Um dos restos da imagem, que não é tematizado diretamente por João Salles, mas que se mantém nos dois filmes, é a melancolia de Santiago. Por duas vezes o ex-mordomo diz, ao comentar momentos de grande satisfação pessoal, que não poderia afirmar que estava feliz, “pero muy contento”. Suas expressões faciais, sua solidão, o segredo que guardava, tudo isso nos leva a pensar em sua infelicidade, que não foi investigada pelo cineasta na filmagem (mas parcialmente na montagem, quando ele se detém sobre os poemas, por exemplo).

Noutra cena, Santiago relata que foi chamado a um brinde pelo seu aniversário, em meio a uma festa dos patrões: “isso foi para mim o prêmio mais grande. Festejei meu aniversário com champanhe francês”, sendo que estava ali trabalhando durante suas férias, convocado pela patroa, numa festa alheia. Santiago demonstra um enorme orgulho ao ser cumprimentado por pessoas importantes, frequentadores da mansão dos Moreira Salles. Por mais que expresse contentamento, fica claro ali o caráter de exceção desses “pequenos reconhecimentos”, o que revela o tamanho da desigualdade.

Santiago tinha certo fascínio pela nobreza. Apreciava a cultura erudita, as belas artes, a cerimônia, o luxo e a pompa. Escreve páginas infindáveis narrando a história da aristocracia universal, focando-se na biografia de reis, príncipes, marqueses e condes. Mas mesmo em suas fantasias e delírios de grandeza, ainda se vê como empregado - de gente rica, mas empregado. Tem todo um interesse pelos serviçais de outrora, aqueles que serviram às grandes figuras e personalidades. Foi criado pela avó, que havia sido “dama de companhia de uma marquesa piemontesa”, revelando uma linhagem que o precedeu, explicitando as permanências históricas da divisão entre senhores e criados.

Próximo ao fim do filme, João apresenta uma reflexão crucial que provoca o espectador a reler o filme sob outra chave. Diz o narrador, em primeira pessoa:

Essa é a última filmagem que fiz com Santiago. Ela me permite fazer uma observação final. Não existem planos fechados nesse filme, nenhum close de rosto.
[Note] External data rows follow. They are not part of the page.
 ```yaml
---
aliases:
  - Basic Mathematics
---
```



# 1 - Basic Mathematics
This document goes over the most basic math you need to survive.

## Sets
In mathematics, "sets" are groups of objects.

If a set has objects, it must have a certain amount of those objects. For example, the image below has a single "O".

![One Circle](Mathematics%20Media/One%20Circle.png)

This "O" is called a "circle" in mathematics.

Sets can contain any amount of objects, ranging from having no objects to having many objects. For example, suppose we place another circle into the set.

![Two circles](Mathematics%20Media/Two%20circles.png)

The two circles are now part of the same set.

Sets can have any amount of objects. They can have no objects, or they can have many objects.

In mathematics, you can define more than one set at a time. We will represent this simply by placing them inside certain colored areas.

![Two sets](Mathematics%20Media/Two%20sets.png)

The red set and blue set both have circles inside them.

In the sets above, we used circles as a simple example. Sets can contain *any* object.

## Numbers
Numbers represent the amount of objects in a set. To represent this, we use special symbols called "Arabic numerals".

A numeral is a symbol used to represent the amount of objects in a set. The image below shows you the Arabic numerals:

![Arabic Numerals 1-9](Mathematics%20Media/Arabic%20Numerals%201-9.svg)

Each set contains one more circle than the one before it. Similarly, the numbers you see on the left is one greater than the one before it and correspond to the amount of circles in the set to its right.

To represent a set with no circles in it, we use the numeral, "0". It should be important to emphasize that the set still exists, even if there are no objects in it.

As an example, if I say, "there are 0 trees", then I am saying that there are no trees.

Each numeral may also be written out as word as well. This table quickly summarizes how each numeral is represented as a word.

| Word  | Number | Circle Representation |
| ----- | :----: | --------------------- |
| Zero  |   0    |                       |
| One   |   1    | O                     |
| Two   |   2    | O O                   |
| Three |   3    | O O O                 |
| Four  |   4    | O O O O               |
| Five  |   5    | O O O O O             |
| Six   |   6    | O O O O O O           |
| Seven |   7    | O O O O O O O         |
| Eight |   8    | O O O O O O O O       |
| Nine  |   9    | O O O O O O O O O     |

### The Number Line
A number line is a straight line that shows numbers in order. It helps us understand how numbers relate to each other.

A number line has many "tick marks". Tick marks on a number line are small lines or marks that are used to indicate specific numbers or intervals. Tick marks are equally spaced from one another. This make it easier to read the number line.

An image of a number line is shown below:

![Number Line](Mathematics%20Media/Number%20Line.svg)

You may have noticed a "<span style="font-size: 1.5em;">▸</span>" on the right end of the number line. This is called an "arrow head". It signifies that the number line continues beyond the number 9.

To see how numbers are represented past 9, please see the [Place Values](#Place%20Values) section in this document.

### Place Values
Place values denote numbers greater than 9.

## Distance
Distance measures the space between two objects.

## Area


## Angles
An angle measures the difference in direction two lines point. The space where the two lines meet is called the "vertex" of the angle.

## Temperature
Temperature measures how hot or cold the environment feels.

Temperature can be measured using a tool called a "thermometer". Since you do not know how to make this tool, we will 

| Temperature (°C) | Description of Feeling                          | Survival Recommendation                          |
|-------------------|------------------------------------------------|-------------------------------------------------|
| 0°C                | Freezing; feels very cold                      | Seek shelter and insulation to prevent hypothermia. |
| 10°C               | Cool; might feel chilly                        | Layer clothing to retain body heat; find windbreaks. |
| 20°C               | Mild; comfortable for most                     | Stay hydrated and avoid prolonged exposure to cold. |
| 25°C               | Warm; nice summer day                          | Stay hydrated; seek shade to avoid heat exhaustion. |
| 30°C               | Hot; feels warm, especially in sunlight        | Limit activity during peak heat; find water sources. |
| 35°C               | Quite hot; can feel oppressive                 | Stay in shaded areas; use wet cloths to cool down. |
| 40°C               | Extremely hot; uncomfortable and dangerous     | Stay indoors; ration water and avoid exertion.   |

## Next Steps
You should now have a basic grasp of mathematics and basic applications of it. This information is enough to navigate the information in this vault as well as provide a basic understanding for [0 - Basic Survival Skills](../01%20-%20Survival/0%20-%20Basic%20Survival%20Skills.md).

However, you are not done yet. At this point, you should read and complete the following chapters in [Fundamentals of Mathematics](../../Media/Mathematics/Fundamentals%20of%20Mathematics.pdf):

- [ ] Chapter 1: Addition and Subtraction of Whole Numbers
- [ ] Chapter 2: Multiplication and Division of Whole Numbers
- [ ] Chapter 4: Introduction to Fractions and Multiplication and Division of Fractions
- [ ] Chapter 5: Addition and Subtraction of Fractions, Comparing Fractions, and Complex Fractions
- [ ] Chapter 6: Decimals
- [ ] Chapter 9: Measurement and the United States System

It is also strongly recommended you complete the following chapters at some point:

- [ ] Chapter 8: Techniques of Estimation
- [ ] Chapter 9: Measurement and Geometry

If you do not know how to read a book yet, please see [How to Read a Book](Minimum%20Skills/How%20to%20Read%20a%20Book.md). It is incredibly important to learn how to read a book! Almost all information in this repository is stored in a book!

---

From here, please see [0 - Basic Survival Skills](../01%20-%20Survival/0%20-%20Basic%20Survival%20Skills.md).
Ele está sempre distante. Penso que a distância não aconteceu por acaso. Ao longo da edição, entendi o que agora parece evidente. A maneira como conduzi as entrevistas me afastou dele. Desde o início, havia uma ambiguidade insuperável entre nós que explica o desconforto de Santiago. É que ele não era apenas meu personagem; eu não era apenas um documentarista. Durante os cinco dias de filmagem, eu nunca deixei de ser o filho do dono da casa e ele nunca deixou de ser o nosso mordomo. (SANTIAGO, 2007)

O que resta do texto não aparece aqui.